Prompt —
Since only the written part is wanted, repeat the records exactly and omit the pictures.

=-=-=-=-=

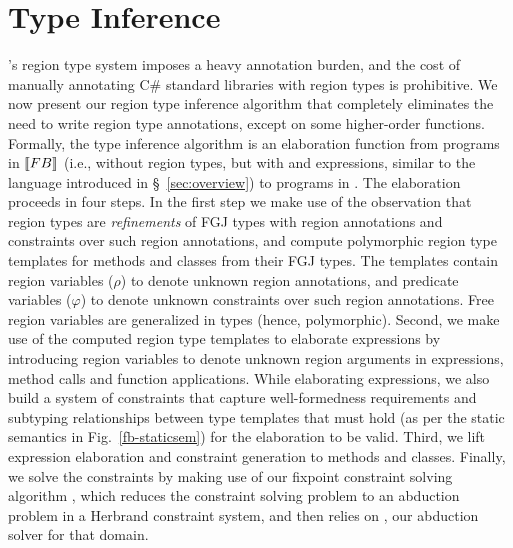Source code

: \section{Type Inference}
\label{sec:type-inference}

\name's region type system imposes a heavy annotation burden, and the
cost of manually annotating C\# standard libraries with region types
is prohibitive. We now present our region type inference algorithm
that completely eliminates the need to write region type annotations,
except on some higher-order functions. Formally, the type inference
algorithm is an elaboration function from programs in $\llbracket {\sc FB} \rrbracket$
(i.e., \FB without region types, but with  and 
expressions, similar to the language introduced in
\S~\ref{sec:overview}) to programs in \FB.  The elaboration proceeds
in four steps. In the first step we make use of the observation that
region types are \emph{refinements} of FGJ types with region
annotations and constraints over such region annotations, and compute
polymorphic region type templates for methods and classes from their
FGJ types. The templates contain region variables ($\rho$) to denote
unknown region annotations, and predicate variables ($\varphi$) to
denote unknown constraints over such region annotations. Free region
variables are generalized in types (hence, polymorphic). Second, we
make use of the computed region type templates to elaborate
expressions by introducing region variables to denote unknown region
arguments in  expressions, method calls and function
applications. While elaborating expressions, we also build a system of
constraints that capture well-formedness requirements and subtyping
relationships between type templates that must hold (as per the static
semantics in Fig.~\ref{fb-staticsem}) for the elaboration to be valid.
Third, we lift expression elaboration and constraint generation to
methods and classes. Finally, we solve the constraints by making use
of our fixpoint constraint solving algorithm \csolvestar, which
reduces the constraint solving problem to an abduction problem in a
Herbrand constraint system, and then relies on \csolve, our abduction
solver for that domain. 

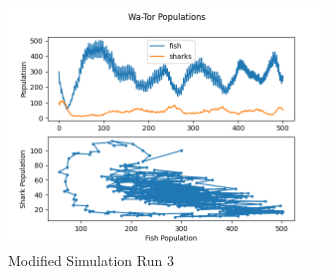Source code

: \documentclass[12pt]{iopart} %
\begin{document}
\begin{figure}[htbp]
  \begin{center}
  \item[]\includegraphics[width=0.75\textwidth]{run6plots.png}
  \end{center}
  \caption{\label{fig:run6plots}
  Modified Simulation Run 3
  }
\end{figure}
\end{document}
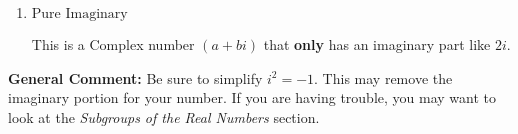 \documentclass{extbook}[14pt]
\begin{document}
\begin{enumerate}
{\begin{enumerate}[label=\Alph*.]
This is a Complex number $(a+bi)$ that is not Real (has $i$ as part of the number).
\item \( \text{Pure Imaginary} \)

This is a Complex number $(a+bi)$ that \textbf{only} has an imaginary part like $2i$.
\end{enumerate}

\textbf{General Comment:} Be sure to simplify $i^2 = -1$. This may remove the imaginary portion for your number. If you are having trouble, you may want to look at the \textit{Subgroups of the Real Numbers} section.
}
\end{enumerate}
\end{document}
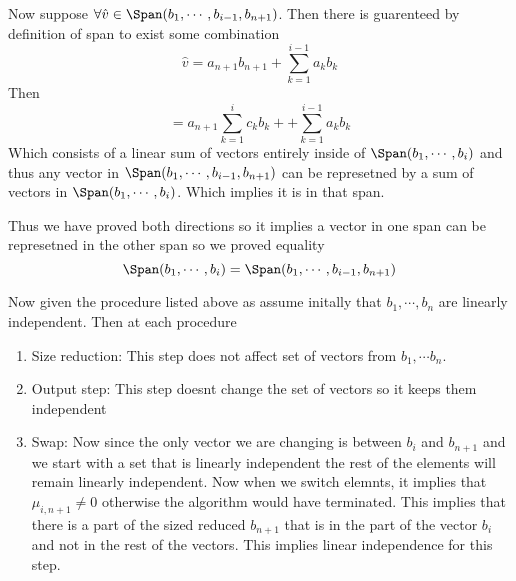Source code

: \documentclass[12pt]{amsart}
\begin{document}
\begin{problem}
\begin{subproblem}
    Now suppose $\forall \hat v\in \Span(b_1,\cdots,b_{i-1},b_{n+1})$. Then there is guarenteed by definition of span to exist some combination 
    \[\hat v = a_{n+1} b_{n+1}+ \sum_{k=1}^{i-1} a_k b_k\]
    Then 
    \[= a_{n+1}\sum_{k=1}^i c_k b_k + + \sum_{k=1}^{i-1} a_k b_k\]
    Which consists of a linear sum of vectors entirely inside of $\Span(b_1,\cdots,b_i)$ and thus any vector in $\Span(b_1,\cdots,b_{i-1},b_{n+1})$ can be represetned by a sum of vectors in $\Span(b_1,\cdots,b_i)$. Which implies it is in that span.

    Thus we have proved both directions so it implies a vector in one span can be represetned in the other span so we proved equality 
    \[\Span(b_1,\cdots,b_i)=\Span(b_1,\cdots,b_{i-1},b_{n+1})\]
    \end{subproblem}
    \begin{subproblem}
      Now given the procedure listed above as assume initally that $b_1,\cdots,b_n$ are linearly independent. Then at each procedure
      \begin{enumerate}
        \item Size reduction: This step does not affect set of vectors from $b_1,\cdots b_n$.
        \item Output step: This step doesnt change the set of vectors so it keeps them independent
        \item Swap: Now since the only vector we are changing is between $b_i$ and $b_{n+1}$ and we start with a set that is linearly independent the rest of the elements will remain linearly independent. Now when we switch elemnts, it implies that $\mu_{i, n+1}\neq 0$ otherwise the algorithm would have terminated. This implies that there is a part of the sized reduced $b_{n+1}$ that is in the part of the vector $b_i$ and not in the rest of the vectors. This implies linear independence for this step.

\end{enumerate}
\end{subproblem}
\end{problem}
\end{document}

=-=-=-=-=

Solution for this task —
Source code

: \section{Type Inference}
\label{sec:type-inference}

\name's region type system imposes a heavy annotation burden, and the
cost of manually annotating C\# standard libraries with region types
is prohibitive. We now present our region type inference algorithm
that completely eliminates the need to write region type annotations,
except on some higher-order functions. Formally, the type inference
algorithm is an elaboration function from programs in $\llbracket {\sc FB} \rrbracket$
(i.e., \FB without region types, but with  and 
expressions, similar to the language introduced in
\S~\ref{sec:overview}) to programs in \FB.  The elaboration proceeds
in four steps. In the first step we make use of the observation that
region types are \emph{refinements} of FGJ types with region
annotations and constraints over such region annotations, and compute
polymorphic region type templates for methods and classes from their
FGJ types. The templates contain region variables ($\rho$) to denote
unknown region annotations, and predicate variables ($\varphi$) to
denote unknown constraints over such region annotations. Free region
variables are generalized in types (hence, polymorphic). Second, we
make use of the computed region type templates to elaborate
expressions by introducing region variables to denote unknown region
arguments in  expressions, method calls and function
applications. While elaborating expressions, we also build a system of
constraints that capture well-formedness requirements and subtyping
relationships between type templates that must hold (as per the static
semantics in Fig.~\ref{fb-staticsem}) for the elaboration to be valid.
Third, we lift expression elaboration and constraint generation to
methods and classes. Finally, we solve the constraints by making use
of our fixpoint constraint solving algorithm \csolvestar, which
reduces the constraint solving problem to an abduction problem in a
Herbrand constraint system, and then relies on \csolve, our abduction
solver for that domain. 

Source code

: \documentclass[12pt]{iopart} %
\begin{document}
\begin{figure}[htbp]
  \begin{center}
  \item[]\includegraphics[width=0.75\textwidth]{run6plots.png}
  \end{center}
  \caption{\label{fig:run6plots}
  Modified Simulation Run 3
  }
\end{figure}
\end{document}
 \documentclass{extbook}[14pt]
\begin{document}
\begin{enumerate}
{\begin{enumerate}[label=\Alph*.]
This is a Complex number $(a+bi)$ that is not Real (has $i$ as part of the number).
\item \( \text{Pure Imaginary} \)

This is a Complex number $(a+bi)$ that \textbf{only} has an imaginary part like $2i$.
\end{enumerate}

\textbf{General Comment:} Be sure to simplify $i^2 = -1$. This may remove the imaginary portion for your number. If you are having trouble, you may want to look at the \textit{Subgroups of the Real Numbers} section.
}
\end{enumerate}
\end{document}
Source code

: \documentclass[12pt]{amsart}
\begin{document}
\begin{problem}
\begin{subproblem}
    Now suppose $\forall \hat v\in \Span(b_1,\cdots,b_{i-1},b_{n+1})$. Then there is guarenteed by definition of span to exist some combination 
    \[\hat v = a_{n+1} b_{n+1}+ \sum_{k=1}^{i-1} a_k b_k\]
    Then 
    \[= a_{n+1}\sum_{k=1}^i c_k b_k + + \sum_{k=1}^{i-1} a_k b_k\]
    Which consists of a linear sum of vectors entirely inside of $\Span(b_1,\cdots,b_i)$ and thus any vector in $\Span(b_1,\cdots,b_{i-1},b_{n+1})$ can be represetned by a sum of vectors in $\Span(b_1,\cdots,b_i)$. Which implies it is in that span.

    Thus we have proved both directions so it implies a vector in one span can be represetned in the other span so we proved equality 
    \[\Span(b_1,\cdots,b_i)=\Span(b_1,\cdots,b_{i-1},b_{n+1})\]
    \end{subproblem}
    \begin{subproblem}
      Now given the procedure listed above as assume initally that $b_1,\cdots,b_n$ are linearly independent. Then at each procedure
      \begin{enumerate}
        \item Size reduction: This step does not affect set of vectors from $b_1,\cdots b_n$.
        \item Output step: This step doesnt change the set of vectors so it keeps them independent
        \item Swap: Now since the only vector we are changing is between $b_i$ and $b_{n+1}$ and we start with a set that is linearly independent the rest of the elements will remain linearly independent. Now when we switch elemnts, it implies that $\mu_{i, n+1}\neq 0$ otherwise the algorithm would have terminated. This implies that there is a part of the sized reduced $b_{n+1}$ that is in the part of the vector $b_i$ and not in the rest of the vectors. This implies linear independence for this step.

\end{enumerate}
\end{subproblem}
\end{problem}
\end{document}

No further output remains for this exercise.